Group-based Tai Chi as therapy for alleviating experiences of social death in people with advanced, incurable disease: an ethnographic study
Qualitative Research in Sport, Exercise and Health
A Bradshaw, L Walker, E Borgstrom & S.M. Burke
Advanced, incurable disease is a highly stressful and traumatic life event that can lead to losses of social identity, social connectedness, and losses associated with bodily disintegration. The combination of these losses makes it difficult to remain socially active and sometimes results in experiences of social death. However, few studies have explored the role of group-based hospice activities for mitigating the impact of social death in people with advanced, incurable disease. The aim of this study was to explore the personal and social experiences of participating in hospice-based Tai Chi among people with advanced, incurable disease, including its impact in mitigating experiences of social death. A focused ethnography was used to guide this study. Six months were spent in a local hospice day therapy unit in England collecting data through multiple methods, including 17 semi-structured interviews, 200 hours of participant observation, and informal conversations with 19 participants (15 females; 4 males, aged between 50 and 91). Data were analysed using a thematic framework approach and represented using traditional tales and ethnographic creative non-fictions (CNF). Two main themes were developed: (1) fostering social connections and meaningful support; and (2) the protection of a collective identity. An ethnographic CNF ‘moving and being together’ presents these themes in evocative, engaging, and accessible ways. Study findings demonstrate the value of group-based Tai Chi for mitigating experiences of social death in people with advanced, incurable disease. Ethnographic CNFs are a valuable way to represent lived experiences of illness in palliative and hospice care populations.
A Bradshaw is a Research Fellow in Palliative Care within the Wolfson Research Palliative Care Research Centre at the University of Hull. His research focuses on understanding the role that physical activity may have on health, well-being, and quality of life in patients with advanced and chronic diseases. He also researches the implementation of person-centred outcome measures into routine palliative care practice and using data from these measures to drive service-wide improvements in palliative care. He has experience in using qualitative research methods and methodologies within health service research contexts.
L Walker is Professor of Health and Social Work Research. She is a medical sociologist and registered social worker with expertise in the sociology of chronic and disabling conditions, particularly autoimmune conditions. She is an experienced qualitative researcher who has worked in both UK and southern African contexts. She is Associate Director of the Wolfson Centre for Palliative Care Research, University of Hull.
E Borgstrom is a medical anthropologist and lecturer at the Open University. Her specialist area in research and teaching is death and dying, with an emphasis on end-of-life care. She uses anthropological skills to disrupt the normative concepts in end-of-life care by foregrounding people’s everyday experiences and the structural and discursive elements that shape how care is provided. She is a co-editor of Mortality, an international, interdisciplinary journal for death studies and plays an active role in the American Anthropological Association’s Dying and Bereavement special interest group, which is part of the Society for Medical Anthropology.

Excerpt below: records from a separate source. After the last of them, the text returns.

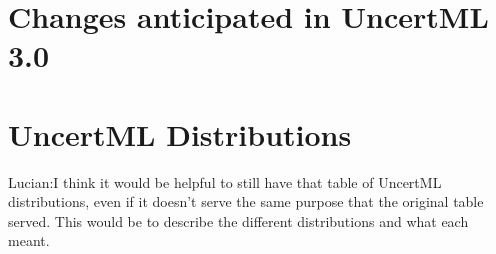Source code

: \documentclass[draftspec]{sbmlpkgspec}
\newcommand{\controversial}{\marginpar{\hspace*{34pt}\raisebox{-0.5ex}{\Large?}}}
\begin{document}
\appendix
\section{Changes anticipated in UncertML 3.0}


\section{UncertML Distributions}
\label{sec:uncertml-distributions}

{\color{red}Lucian:\controversial I think it would be helpful to still have that table of UncertML distributions, even if it doesn't serve the same purpose that the original table served.  This would be to describe the different distributions and what each meant.}



\end{document}
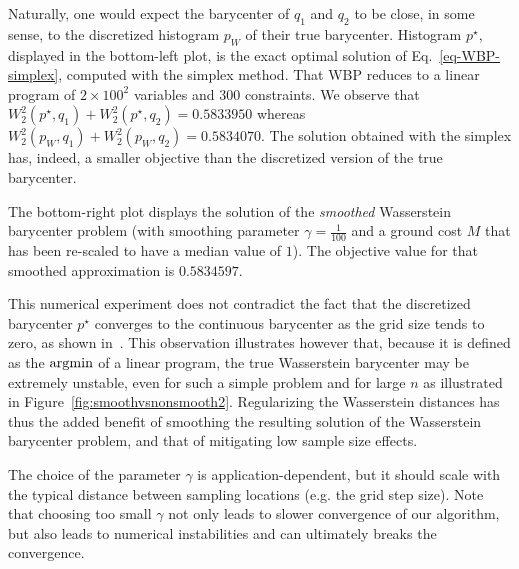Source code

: Naturally, one would expect the barycenter of $q_1$ and $q_2$ to be close, in some sense, to the discretized histogram $p_W$ of their true barycenter. Histogram $p^\star$, displayed in the bottom-left plot, is the exact optimal solution of Eq.~\eqref{eq-WBP-simplex}, computed with the simplex method. That WBP reduces to a linear program of $2\times 100^2$ variables and $300$ constraints. We observe that $W_2^2(p^\star,q_1)+W_2^2(p^\star,q_2)=0.5833950$ whereas  $W_2^2(p_W,q_1)+W_2^2(p_W,q_2)=0.5834070$. The solution obtained with the simplex has, indeed, a smaller objective than the discretized version of the true barycenter.

The bottom-right plot displays the solution of the \emph{smoothed} Wasserstein barycenter problem (with smoothing parameter $\gamma=\frac{1}{100}$ and a ground cost $M$ that has been re-scaled to have a median value of $1$). The objective value for that smoothed approximation is $0.5834597$.

This numerical experiment does not contradict the fact that the discretized barycenter $p^\star$ converges to the continuous barycenter as the grid size tends to zero, as shown in~\cite{Carlier-NumericsBarycenters}. This observation illustrates however that, because it is defined as the $\operatorname{argmin}$ of a linear program, the true Wasserstein barycenter may be extremely unstable, even for such a simple problem and for large $n$ as illustrated in Figure~\ref{fig:smoothvsnonsmooth2}. Regularizing the Wasserstein distances has thus the added benefit of smoothing the resulting solution of the Wasserstein barycenter problem, and that of mitigating low sample size effects.

The choice of the parameter $\gamma$ is application-dependent, but it should scale with the typical distance between sampling locations (e.g. the grid step size). Note that choosing too small $\gamma$ not only leads to slower convergence of our algorithm, but also leads to numerical instabilities and can ultimately breaks the convergence.  

%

M. Burke is an Associate Professor in Exercise and Health Psychology in the School of Biomedical Sciences at the University of Leeds. Her research focuses on the role of physical activity for disease management and prevention, and the development and implementation of behaviour change interventions in clinical practice. She is particularly interested in active lifestyles for managing the adverse effects of cancer and improving quality of life for people nearing the end of life. She is also interested in the advancement of qualitative research methods within clinical and healthcare services research. She is an Associate Editor for the journal Research Quarterly for Exercise and Sport and an executive board member of the International Society of Qualitative Research in Sport and Exercise.